Dritti al punto, come è nelle corde dei Kopek: White Collar Lies è un album eccezionale. Tutto è strutturato alla perfezione, la rabbia crescente che esplode dalle corde vocali di Dan Jordan, chitarra e voce della band irlandese, riff inquieti, capaci di far trasalire, di creare, di trasmettere brividi, tempi e ritmiche fuori dal coro.
Sound metropolitano, di una Dublino completamente diversa da quella che, sulle cartoline e sugli itinerari turistici, viene dipinta esclusivamente a colori pastello, azzurri e verdi, a tratti tondeggianti di nuvole e collinette.
No, qui sembra di essere in uno scantinato buio, un muro di Marshall e Vox puntato verso il cielo a far tremare il soffitto e fuori pioggia, lampi, tuoni. Un bombardamento con tanto di palazzi diroccati e case in fiamme.

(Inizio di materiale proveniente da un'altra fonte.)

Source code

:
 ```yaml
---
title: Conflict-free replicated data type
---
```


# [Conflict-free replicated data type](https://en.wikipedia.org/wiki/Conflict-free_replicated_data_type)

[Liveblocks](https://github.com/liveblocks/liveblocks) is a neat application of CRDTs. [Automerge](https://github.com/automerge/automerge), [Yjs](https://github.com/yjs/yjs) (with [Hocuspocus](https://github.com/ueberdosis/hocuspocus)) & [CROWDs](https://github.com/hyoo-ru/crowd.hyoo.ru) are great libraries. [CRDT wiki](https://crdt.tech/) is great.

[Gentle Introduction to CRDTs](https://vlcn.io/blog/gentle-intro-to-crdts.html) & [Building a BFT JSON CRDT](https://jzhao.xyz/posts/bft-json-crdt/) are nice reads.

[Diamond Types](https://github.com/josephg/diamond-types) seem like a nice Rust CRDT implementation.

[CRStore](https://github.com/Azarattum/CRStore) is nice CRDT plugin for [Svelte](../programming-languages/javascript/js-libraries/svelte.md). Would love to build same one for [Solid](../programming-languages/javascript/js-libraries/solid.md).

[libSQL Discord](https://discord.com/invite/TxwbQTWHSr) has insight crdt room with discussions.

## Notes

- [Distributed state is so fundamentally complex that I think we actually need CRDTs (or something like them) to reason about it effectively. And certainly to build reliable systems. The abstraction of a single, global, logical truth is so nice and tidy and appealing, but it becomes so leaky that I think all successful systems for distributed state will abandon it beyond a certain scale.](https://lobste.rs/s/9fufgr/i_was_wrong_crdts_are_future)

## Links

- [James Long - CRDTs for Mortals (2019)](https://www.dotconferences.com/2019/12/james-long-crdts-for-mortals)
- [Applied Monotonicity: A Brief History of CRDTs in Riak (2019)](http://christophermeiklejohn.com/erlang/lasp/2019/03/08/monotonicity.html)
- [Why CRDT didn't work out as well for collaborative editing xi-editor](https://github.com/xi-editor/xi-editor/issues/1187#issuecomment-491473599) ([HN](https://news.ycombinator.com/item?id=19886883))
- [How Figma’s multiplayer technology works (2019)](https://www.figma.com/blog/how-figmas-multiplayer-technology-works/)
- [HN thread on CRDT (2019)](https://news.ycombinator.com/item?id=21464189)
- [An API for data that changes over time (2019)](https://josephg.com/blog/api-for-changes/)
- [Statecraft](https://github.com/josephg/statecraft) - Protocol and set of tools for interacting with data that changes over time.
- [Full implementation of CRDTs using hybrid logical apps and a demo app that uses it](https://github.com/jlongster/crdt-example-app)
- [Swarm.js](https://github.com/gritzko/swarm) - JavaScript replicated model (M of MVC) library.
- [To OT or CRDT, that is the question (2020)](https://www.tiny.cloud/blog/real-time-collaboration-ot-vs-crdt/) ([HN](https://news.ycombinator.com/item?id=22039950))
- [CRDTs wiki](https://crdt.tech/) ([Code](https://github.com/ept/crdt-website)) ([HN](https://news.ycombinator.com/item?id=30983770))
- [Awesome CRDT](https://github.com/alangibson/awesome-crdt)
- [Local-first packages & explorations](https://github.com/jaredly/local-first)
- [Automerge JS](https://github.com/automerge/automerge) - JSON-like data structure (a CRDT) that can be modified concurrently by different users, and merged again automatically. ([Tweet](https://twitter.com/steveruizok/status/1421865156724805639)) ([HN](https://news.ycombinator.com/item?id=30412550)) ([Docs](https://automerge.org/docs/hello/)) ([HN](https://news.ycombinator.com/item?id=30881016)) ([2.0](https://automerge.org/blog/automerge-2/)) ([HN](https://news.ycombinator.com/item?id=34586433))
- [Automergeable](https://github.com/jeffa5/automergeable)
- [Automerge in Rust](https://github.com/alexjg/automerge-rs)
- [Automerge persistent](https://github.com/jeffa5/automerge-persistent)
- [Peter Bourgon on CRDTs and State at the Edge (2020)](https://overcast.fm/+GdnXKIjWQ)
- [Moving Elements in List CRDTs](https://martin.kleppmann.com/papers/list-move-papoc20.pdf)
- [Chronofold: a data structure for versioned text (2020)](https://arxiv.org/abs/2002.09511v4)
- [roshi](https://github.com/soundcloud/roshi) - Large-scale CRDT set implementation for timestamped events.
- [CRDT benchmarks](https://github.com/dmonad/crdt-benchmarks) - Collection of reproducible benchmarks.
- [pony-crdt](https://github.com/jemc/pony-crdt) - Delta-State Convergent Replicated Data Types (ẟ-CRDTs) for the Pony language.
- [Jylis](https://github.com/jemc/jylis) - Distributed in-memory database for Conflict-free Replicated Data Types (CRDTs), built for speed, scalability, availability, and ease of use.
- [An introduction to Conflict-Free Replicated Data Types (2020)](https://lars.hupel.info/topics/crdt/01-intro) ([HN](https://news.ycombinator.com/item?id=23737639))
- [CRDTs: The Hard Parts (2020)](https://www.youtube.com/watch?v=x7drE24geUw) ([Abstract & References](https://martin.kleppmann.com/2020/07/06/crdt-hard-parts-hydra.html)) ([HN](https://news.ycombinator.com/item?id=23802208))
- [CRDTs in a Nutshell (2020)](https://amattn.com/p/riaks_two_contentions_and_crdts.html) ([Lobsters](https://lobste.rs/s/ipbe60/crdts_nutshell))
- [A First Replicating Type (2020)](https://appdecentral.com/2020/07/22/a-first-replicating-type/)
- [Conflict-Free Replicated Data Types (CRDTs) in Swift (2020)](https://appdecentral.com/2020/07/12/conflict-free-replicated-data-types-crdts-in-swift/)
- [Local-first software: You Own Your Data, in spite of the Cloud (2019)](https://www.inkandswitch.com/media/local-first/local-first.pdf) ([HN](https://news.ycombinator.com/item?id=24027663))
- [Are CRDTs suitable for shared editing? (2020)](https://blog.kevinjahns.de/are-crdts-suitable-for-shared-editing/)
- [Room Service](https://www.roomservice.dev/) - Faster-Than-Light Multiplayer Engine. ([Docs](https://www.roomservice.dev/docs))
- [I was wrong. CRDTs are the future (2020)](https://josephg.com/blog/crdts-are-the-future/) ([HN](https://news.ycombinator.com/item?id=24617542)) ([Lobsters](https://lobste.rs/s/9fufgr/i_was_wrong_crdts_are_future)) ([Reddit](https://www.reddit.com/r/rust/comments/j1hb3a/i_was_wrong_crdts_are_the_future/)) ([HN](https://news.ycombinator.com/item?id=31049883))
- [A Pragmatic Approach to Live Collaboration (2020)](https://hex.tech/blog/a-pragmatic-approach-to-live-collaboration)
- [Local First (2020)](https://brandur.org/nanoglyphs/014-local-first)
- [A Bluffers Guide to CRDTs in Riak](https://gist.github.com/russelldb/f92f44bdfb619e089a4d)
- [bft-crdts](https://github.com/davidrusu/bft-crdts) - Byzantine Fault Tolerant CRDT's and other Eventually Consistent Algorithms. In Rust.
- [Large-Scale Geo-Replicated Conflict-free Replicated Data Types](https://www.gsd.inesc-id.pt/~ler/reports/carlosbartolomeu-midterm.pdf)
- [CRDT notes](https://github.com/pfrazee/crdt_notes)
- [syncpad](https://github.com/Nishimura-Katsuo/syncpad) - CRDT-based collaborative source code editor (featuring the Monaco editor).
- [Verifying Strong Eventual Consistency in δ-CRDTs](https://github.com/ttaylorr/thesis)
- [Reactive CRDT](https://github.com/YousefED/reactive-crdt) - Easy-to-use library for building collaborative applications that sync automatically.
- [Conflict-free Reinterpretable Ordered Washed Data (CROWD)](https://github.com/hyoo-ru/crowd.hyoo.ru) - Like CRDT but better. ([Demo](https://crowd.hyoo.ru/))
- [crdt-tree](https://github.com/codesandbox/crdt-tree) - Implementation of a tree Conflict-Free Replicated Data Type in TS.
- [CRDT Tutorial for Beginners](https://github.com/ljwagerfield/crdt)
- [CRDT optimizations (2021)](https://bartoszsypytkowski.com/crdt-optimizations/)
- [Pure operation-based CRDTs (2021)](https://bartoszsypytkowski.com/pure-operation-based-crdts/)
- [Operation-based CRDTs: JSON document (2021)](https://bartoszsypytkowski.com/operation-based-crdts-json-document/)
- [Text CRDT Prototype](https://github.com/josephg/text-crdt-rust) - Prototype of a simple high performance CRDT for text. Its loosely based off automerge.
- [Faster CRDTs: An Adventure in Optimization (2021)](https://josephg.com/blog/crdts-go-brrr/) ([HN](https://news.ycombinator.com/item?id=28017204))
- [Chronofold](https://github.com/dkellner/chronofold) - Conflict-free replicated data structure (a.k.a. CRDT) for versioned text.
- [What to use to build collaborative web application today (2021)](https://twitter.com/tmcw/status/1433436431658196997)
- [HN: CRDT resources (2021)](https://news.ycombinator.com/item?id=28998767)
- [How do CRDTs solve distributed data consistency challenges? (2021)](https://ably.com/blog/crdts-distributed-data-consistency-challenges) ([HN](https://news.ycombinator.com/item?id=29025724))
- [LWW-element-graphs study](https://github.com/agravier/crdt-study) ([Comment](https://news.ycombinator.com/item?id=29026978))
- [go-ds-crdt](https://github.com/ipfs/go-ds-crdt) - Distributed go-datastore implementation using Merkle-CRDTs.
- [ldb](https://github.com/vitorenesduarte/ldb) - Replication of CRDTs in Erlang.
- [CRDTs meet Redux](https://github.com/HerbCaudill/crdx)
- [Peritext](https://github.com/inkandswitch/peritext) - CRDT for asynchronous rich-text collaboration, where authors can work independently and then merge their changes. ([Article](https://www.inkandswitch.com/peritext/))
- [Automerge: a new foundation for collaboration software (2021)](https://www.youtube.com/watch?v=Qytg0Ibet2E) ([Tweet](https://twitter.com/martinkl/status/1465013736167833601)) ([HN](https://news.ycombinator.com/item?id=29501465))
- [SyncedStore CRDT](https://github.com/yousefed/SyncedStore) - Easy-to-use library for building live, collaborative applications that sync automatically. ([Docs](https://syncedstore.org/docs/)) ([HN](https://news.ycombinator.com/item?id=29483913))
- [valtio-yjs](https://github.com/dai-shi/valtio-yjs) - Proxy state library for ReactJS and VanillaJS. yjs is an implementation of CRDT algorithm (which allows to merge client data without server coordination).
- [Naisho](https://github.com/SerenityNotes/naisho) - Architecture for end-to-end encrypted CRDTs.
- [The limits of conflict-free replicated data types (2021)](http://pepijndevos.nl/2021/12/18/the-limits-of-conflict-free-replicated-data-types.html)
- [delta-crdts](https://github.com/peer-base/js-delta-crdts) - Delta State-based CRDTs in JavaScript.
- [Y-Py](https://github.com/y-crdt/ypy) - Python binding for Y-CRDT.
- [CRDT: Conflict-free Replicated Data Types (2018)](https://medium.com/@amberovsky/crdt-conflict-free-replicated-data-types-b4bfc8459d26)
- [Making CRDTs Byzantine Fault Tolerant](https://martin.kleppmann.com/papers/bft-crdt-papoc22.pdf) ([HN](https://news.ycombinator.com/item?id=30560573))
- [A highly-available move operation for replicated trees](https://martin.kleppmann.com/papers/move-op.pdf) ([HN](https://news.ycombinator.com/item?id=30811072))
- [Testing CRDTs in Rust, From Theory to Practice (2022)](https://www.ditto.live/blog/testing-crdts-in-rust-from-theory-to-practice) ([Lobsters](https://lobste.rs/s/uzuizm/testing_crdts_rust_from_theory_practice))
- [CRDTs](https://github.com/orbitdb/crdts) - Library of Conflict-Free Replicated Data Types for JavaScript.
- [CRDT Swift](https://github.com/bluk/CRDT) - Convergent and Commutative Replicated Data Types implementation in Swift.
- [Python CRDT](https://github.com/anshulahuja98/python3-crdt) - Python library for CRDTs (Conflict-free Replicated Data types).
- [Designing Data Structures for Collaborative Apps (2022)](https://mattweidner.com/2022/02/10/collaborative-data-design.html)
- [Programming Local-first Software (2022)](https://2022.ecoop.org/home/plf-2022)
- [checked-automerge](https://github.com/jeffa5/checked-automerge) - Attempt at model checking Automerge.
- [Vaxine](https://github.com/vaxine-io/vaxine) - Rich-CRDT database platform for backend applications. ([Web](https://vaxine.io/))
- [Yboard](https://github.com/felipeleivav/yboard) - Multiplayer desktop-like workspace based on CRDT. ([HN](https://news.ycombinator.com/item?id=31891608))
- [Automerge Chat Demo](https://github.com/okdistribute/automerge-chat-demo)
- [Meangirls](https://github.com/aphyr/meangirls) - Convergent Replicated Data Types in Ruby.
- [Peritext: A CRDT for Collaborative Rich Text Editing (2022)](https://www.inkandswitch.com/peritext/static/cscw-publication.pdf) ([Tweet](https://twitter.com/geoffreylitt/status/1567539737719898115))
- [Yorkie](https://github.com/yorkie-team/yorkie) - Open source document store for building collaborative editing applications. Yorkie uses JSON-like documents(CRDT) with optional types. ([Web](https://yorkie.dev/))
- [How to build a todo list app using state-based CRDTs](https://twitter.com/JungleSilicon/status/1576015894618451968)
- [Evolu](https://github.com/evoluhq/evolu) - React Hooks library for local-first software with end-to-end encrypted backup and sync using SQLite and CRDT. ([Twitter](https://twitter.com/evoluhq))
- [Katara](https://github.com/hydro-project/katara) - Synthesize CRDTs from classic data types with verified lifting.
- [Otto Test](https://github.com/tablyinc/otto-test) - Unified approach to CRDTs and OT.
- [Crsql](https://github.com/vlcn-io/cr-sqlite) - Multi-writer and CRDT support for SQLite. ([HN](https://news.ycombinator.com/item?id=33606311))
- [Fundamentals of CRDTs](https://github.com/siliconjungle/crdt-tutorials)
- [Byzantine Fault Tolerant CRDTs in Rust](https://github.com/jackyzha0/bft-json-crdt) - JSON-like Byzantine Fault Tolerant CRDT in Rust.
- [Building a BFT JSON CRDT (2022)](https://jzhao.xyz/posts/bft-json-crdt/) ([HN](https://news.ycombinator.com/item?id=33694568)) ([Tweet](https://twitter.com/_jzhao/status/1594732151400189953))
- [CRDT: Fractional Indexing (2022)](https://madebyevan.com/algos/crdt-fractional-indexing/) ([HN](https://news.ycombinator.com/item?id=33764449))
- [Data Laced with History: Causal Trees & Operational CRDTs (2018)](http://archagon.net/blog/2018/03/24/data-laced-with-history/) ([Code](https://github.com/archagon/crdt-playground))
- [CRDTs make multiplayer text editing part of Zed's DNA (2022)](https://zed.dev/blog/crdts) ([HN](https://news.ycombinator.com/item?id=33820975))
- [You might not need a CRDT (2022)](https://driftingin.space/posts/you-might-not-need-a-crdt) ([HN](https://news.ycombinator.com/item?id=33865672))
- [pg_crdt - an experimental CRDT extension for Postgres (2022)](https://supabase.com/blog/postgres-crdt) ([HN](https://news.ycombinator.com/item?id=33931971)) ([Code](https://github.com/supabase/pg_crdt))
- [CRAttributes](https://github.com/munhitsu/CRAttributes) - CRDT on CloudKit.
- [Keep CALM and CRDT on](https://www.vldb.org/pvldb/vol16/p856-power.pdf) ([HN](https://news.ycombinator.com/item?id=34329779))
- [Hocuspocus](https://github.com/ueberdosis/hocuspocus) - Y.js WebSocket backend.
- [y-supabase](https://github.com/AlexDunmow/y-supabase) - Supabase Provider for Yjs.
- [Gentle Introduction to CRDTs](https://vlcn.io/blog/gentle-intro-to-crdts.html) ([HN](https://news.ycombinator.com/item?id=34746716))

Dimenticate le dolci e rilassanti passeggiate sui docks, cancellate dalla vostra immaginazione i freddi e assolati pomeriggi a bere Guinness in uno dei tanti bar sulla Aston Quay.
White Collar Lies è una fredda, distaccata, razionale analisi della società in tutti i suoi aspetti (dalla politica, alla cultura, all’economia e al mondo musicale) che, contemporaneamente, riesce anche ad essere viscerale, calda, profonda e intima.
Un progetto di ampio respiro che si apre con la violenza di Love is dead: “Don’t let the drugs confuse you, maybe love will overcome everyone” è il messaggio.
Anche se, ormai, tutti sono morti. Sono morti i grandi del passato, da Joplin a Sinatra, sono finite le droghe, ma c’è speranza.
Un nucleo caldo che, prima o poi, raggiungerà la superficie. Si prosegue con Cocaine chest pain, uno dei due singoli assieme alla già citata Love is dead. Storia personale che strizza all’occhio, quasi nostalgicamente, alla Seattle degli anni ’90, per quanto riguarda tematiche, testi e sonorità pulsanti, cupe e aggressive.
Dopo la più “tranquilla” Fever, si arriva alla title track: White Collar Lies, summa poetica della band. Liriche agghiaccianti nella loro semplice e cruda emotività, dirette, lucide, denotative. Il mondo della politica, della guerra “di liberazione”, finalizzata esclusivamente alla raccolta economica, all’acquisizione del potere, al ritagliarsi un ruolo strategico su scala mondiale.
Più delicata e più “radio friendly” la terzultima traccia, intitolata Floridian. Piuttosto diversa sul piano stilistico e compositivo, procede suadente verso un epico pop-rock, ma resta comunque di ottima fattura e molto gradevole.
L’album si conclude con l’inquietante Sin City, a sigillo dell’ottimo lavoro compiuto dalla squadra Jordan/Kinsella/Cooney.
Un rock moderno che racchiude in sé la voglia innovativa e la forza deflagrante di una band emergente attentissima al messaggio ma che, allo stesso tempo, dimostra l’esperienza di un gruppo che si esibisce da un decennio di fronte a migliaia di persone di tutto il mondo.